-- Exercise material follows --
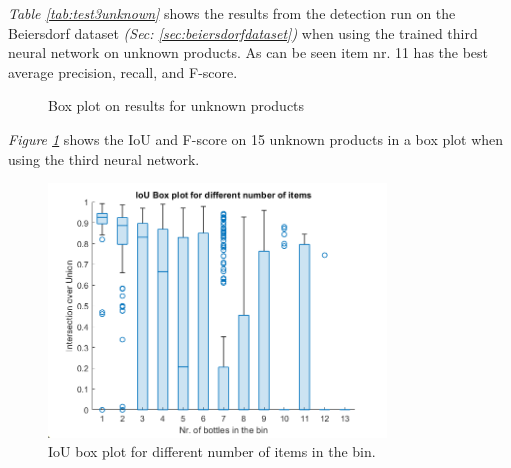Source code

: \textit{Table \ref{tab:test3unknown}} shows the results from the detection run on the Beiersdorf dataset \textit{(Sec: \ref{sec:beiersdorfdataset})} when using the trained third neural network on unknown products. As can be seen item nr. 11 has the best average precision, recall, and F-score.

\clearpage
\begin{figure}[h]
 \centering
 \hfill
 
 \caption{Box plot on results for unknown products}
 \label{fig:v3unknowniou}
\end{figure}

\textit{Figure \ref{fig:v3unknowniou}} shows the IoU and F-score on 15 unknown products in a box plot when using the third neural network.
\begin{figure}[h]
 \centering
 \includegraphics[width=0.8\textwidth]{graphics/results/v3bottles.png}
 \caption{IoU box plot for different number of items in the bin.}
 \label{fig:v3bottles}
\end{figure}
-- Exercise material concluded --
> Exercise objective:
Any picture in the data is to be skipped, while each line is returned exactly as written.

> Answer to the exercise:
Source code

: \textit{Table \ref{tab:test3unknown}} shows the results from the detection run on the Beiersdorf dataset \textit{(Sec: \ref{sec:beiersdorfdataset})} when using the trained third neural network on unknown products. As can be seen item nr. 11 has the best average precision, recall, and F-score.

\clearpage
\begin{figure}[h]
 \centering
 \hfill
 
 \caption{Box plot on results for unknown products}
 \label{fig:v3unknowniou}
\end{figure}

\textit{Figure \ref{fig:v3unknowniou}} shows the IoU and F-score on 15 unknown products in a box plot when using the third neural network.
\begin{figure}[h]
 \centering
 \includegraphics[width=0.8\textwidth]{graphics/results/v3bottles.png}
 \caption{IoU box plot for different number of items in the bin.}
 \label{fig:v3bottles}
\end{figure}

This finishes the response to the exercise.